[Material provided Boundary: Start]
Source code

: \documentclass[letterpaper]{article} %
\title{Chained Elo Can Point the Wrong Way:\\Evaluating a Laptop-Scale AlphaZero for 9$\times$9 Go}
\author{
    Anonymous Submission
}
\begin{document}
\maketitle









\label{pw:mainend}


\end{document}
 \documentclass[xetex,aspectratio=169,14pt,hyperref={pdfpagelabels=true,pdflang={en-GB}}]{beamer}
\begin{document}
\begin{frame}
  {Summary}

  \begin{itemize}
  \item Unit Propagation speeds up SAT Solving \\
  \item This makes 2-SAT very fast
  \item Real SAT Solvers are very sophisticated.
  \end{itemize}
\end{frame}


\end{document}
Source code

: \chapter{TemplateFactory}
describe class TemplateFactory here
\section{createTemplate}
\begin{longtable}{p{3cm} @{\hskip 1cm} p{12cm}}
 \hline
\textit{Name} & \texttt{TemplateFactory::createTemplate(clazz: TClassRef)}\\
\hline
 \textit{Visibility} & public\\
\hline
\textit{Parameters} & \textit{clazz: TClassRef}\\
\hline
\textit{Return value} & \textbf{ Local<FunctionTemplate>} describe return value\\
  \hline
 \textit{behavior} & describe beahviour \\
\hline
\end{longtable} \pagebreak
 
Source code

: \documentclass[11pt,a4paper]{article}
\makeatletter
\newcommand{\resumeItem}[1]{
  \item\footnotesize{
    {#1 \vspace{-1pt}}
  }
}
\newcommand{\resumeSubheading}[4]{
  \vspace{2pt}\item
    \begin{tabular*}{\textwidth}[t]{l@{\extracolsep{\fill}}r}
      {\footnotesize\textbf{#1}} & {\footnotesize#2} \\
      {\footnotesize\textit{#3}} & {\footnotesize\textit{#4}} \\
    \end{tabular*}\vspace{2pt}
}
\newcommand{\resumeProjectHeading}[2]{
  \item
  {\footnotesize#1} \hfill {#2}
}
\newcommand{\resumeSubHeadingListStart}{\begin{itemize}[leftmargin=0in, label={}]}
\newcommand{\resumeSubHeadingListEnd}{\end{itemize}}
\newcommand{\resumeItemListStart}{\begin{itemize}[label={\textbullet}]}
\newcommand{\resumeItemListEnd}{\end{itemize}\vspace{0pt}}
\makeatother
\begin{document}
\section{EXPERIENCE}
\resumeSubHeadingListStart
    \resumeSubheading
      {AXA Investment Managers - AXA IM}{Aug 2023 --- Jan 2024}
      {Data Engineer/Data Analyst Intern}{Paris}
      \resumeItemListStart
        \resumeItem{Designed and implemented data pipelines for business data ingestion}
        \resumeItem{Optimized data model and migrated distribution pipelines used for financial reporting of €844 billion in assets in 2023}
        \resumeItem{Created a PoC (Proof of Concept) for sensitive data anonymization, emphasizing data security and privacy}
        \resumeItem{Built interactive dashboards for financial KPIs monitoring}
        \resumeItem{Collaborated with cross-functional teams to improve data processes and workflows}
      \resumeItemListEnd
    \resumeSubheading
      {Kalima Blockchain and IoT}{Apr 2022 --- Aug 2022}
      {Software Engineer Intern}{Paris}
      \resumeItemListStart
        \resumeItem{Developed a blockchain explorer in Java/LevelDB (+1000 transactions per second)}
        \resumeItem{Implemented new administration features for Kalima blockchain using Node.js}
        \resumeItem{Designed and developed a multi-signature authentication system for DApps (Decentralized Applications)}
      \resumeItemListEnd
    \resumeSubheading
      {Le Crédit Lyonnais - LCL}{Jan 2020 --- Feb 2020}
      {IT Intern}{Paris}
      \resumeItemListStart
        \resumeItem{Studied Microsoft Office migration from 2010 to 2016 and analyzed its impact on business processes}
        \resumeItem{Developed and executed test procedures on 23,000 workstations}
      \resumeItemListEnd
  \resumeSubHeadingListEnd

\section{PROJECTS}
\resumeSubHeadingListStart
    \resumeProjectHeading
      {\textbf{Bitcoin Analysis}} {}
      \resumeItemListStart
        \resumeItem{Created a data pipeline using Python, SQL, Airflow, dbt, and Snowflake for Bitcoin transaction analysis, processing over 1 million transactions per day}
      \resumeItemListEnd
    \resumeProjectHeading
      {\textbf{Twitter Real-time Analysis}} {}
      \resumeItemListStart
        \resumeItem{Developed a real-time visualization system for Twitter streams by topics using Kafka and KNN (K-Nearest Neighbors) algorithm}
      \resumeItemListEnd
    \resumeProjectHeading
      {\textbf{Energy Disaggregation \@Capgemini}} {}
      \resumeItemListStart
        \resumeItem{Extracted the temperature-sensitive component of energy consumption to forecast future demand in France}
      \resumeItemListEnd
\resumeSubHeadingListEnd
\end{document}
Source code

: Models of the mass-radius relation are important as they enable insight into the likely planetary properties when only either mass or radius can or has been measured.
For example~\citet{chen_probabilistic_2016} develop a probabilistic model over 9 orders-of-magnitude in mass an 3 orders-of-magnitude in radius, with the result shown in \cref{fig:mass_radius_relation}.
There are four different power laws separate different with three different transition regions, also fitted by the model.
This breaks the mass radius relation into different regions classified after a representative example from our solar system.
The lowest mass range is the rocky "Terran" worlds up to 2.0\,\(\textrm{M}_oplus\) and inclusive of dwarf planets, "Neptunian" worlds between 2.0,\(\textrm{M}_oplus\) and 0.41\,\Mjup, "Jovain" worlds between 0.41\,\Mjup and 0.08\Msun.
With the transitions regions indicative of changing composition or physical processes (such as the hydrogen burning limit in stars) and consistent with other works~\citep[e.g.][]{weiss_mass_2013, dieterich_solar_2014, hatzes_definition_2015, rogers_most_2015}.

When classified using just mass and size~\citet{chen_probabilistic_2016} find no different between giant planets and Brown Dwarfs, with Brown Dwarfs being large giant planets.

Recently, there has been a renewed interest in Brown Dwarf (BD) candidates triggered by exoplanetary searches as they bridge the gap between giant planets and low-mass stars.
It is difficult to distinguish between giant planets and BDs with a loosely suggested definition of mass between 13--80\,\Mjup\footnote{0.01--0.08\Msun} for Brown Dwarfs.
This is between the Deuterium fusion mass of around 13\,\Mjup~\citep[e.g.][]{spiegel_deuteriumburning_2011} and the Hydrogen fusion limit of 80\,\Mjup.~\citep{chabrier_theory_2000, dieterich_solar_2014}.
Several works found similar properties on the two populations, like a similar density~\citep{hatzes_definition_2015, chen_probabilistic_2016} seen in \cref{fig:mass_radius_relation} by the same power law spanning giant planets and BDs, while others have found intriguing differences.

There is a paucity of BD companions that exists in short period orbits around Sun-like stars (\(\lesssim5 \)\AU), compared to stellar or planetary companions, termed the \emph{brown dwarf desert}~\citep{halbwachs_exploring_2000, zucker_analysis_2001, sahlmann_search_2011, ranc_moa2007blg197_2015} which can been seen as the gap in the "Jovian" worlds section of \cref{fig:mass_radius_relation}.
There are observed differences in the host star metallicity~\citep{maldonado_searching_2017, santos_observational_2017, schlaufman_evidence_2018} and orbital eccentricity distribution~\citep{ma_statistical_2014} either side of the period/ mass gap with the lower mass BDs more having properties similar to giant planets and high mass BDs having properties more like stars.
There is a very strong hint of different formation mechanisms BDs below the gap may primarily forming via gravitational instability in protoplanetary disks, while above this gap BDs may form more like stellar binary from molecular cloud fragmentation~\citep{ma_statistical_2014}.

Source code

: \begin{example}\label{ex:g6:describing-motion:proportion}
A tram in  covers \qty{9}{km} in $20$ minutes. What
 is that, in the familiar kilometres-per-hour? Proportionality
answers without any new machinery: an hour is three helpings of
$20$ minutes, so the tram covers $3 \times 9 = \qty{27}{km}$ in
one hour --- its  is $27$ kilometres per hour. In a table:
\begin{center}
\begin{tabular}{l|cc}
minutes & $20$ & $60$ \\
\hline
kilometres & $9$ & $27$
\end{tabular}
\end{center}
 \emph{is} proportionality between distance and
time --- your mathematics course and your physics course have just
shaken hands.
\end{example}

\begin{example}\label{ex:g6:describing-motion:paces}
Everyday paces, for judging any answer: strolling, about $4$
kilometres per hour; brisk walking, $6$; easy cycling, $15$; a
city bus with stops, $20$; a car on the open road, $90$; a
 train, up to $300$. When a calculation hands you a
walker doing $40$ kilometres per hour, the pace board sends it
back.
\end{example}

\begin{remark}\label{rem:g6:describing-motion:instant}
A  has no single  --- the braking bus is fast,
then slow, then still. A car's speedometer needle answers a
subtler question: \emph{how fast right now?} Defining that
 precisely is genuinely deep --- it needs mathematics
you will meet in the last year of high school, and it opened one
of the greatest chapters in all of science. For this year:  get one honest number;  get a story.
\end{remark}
[Material provided Boundary: End]
## Your assignment
Given the records above, reproduce precisely and only the lines between the line holding "With the transitions" and the line holding "This is between", inclusive.

## Exercise solution
With the transitions regions indicative of changing composition or physical processes (such as the hydrogen burning limit in stars) and consistent with other works~\citep[e.g.][]{weiss_mass_2013, dieterich_solar_2014, hatzes_definition_2015, rogers_most_2015}.

When classified using just mass and size~\citet{chen_probabilistic_2016} find no different between giant planets and Brown Dwarfs, with Brown Dwarfs being large giant planets.

Recently, there has been a renewed interest in Brown Dwarf (BD) candidates triggered by exoplanetary searches as they bridge the gap between giant planets and low-mass stars.
It is difficult to distinguish between giant planets and BDs with a loosely suggested definition of mass between 13--80\,\Mjup\footnote{0.01--0.08\Msun} for Brown Dwarfs.
This is between the Deuterium fusion mass of around 13\,\Mjup~\citep[e.g.][]{spiegel_deuteriumburning_2011} and the Hydrogen fusion limit of 80\,\Mjup.~\citep{chabrier_theory_2000, dieterich_solar_2014}.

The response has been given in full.